I think you do what you’re comfortable with, definitely agree it’s helpful during cluster feeding.

Although, I have a 13 month old DS who I’m still feeding and co sleeping with and he wants to snuggle in at night, which is lovely but also has it challenges as I have DS6 who wants tucked in, school uniform to iron for tomorrow and I need to get ready for work tomorrow but DH is night shift and DS2 won’t sleep in his cot (every time I put him in he starts to cry) so I’m stuck in bed wondering how the heck I can get organised 🙈. It has its benefits and it’s drawbacks.....

Shortwinter · 04/12/2019 20:51

Those next to the bed cribs or cots, which lay at the same level and you can put the side down?

PrtScn · 04/12/2019 20:52

I still co-sleep. Absolute life saver for me. I sleep under the duvet and my toddler is in his sleeping bag on top of the duvet. When he started moving about a lot in his sleep, I just got some bed guards so that he doesn't roll off the bed.

Thedonkeyhouse · 04/12/2019 20:53

I coslept and I agree it's not ideal. It took a toll on me health wise as I didn't sleep properly.

However, I had a baby who screamed if put in his cot, even though the cot was next to me. I persevered with it for a while and was getting about 2 hours broken sleep a night. I got to the point where I was so tired I was almost hysterical.

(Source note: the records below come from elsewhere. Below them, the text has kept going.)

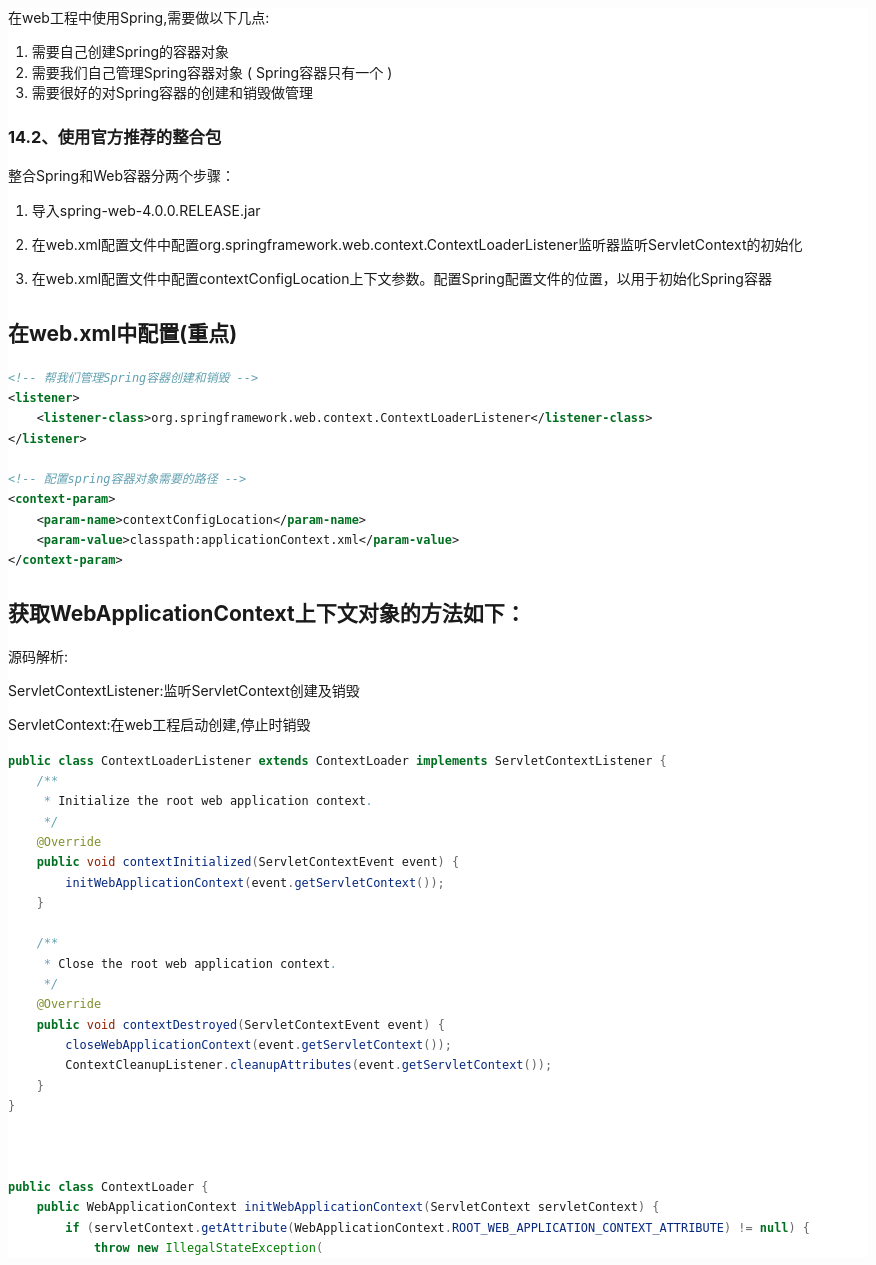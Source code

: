 在web工程中使用Spring,需要做以下几点:

1.  需要自己创建Spring的容器对象
2. 需要我们自己管理Spring容器对象 ( Spring容器只有一个 )
3. 需要很好的对Spring容器的创建和销毁做管理

### 14.2、使用官方推荐的整合包

整合Spring和Web容器分两个步骤：

1. 导入spring-web-4.0.0.RELEASE.jar

2. 在web.xml配置文件中配置org.springframework.web.context.ContextLoaderListener监听器监听ServletContext的初始化

3. 在web.xml配置文件中配置contextConfigLocation上下文参数。配置Spring配置文件的位置，以用于初始化Spring容器

## 在web.xml中配置(重点)

```xml
<!-- 帮我们管理Spring容器创建和销毁 -->
<listener>
    <listener-class>org.springframework.web.context.ContextLoaderListener</listener-class>
</listener>

<!-- 配置spring容器对象需要的路径 -->
<context-param>
    <param-name>contextConfigLocation</param-name>
    <param-value>classpath:applicationContext.xml</param-value>
</context-param>
```

## 获取WebApplicationContext上下文对象的方法如下：

源码解析:

ServletContextListener:监听ServletContext创建及销毁

ServletContext:在web工程启动创建,停止时销毁

```java
public class ContextLoaderListener extends ContextLoader implements ServletContextListener {
	/**
	 * Initialize the root web application context.
	 */
	@Override
	public void contextInitialized(ServletContextEvent event) {
		initWebApplicationContext(event.getServletContext());
	}

	/**
	 * Close the root web application context.
	 */
	@Override
	public void contextDestroyed(ServletContextEvent event) {
		closeWebApplicationContext(event.getServletContext());
		ContextCleanupListener.cleanupAttributes(event.getServletContext());
	}
}



public class ContextLoader {
    public WebApplicationContext initWebApplicationContext(ServletContext servletContext) {
		if (servletContext.getAttribute(WebApplicationContext.ROOT_WEB_APPLICATION_CONTEXT_ATTRIBUTE) != null) {
			throw new IllegalStateException(
```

In the end I felt cosleeping was the safer choice because I was so tired otherwise I might have put my son in danger.

I think a lot of other parents find themselves in that position.

chuck7 · 04/12/2019 20:56

I actually love that you have a HV that advises on safe cosleeping rather than it being a taboo topic that can't openly be discussed. Co sleeping can be done safely and can be lovely.

lifeisgoodagain · 04/12/2019 20:56

I co slept with mine, so much easier when breast feeding (I fed lying down at night) When mine were born there was a theory that it prevented cot deaths because they could hear your heartbeat or something

QueenofmyPrinces · 04/12/2019 20:56

I co-slept with my first child between the ages of 4-9 months.

When my second one came along I co-slept from when he was 4-5 weeks of age because it was the only way I was getting any sleep.

I would place him so his head was at the top of the bed (no pillows) and I would shuffle myself down the bed so my head was level with his stomach. This meant that I could have a blanket over me because even when it was pulled up to my shoulders it would still only be covering my baby’s feet and not his body at all. He was sleeping on a gro-bag so I knew he was always warm enough.

Because of how I positioned us, I.e him higher up the bed than me, it meant that even if I did roll over in my sleep towards him then I would only put my face over the lower part of his sleeping bag, I was never at risk of rolling onto his body.

Co-sleeping goes on far, far more than people probably realise and by making it more talked about will mean it can be done safely. Mothers shouldn’t have to be scared to seek out advice to do something that is completely natural.

christmasathome · 04/12/2019 20:56

If done safely co-sleeping is great. I did it lots with my younger one. It meant we both slept better.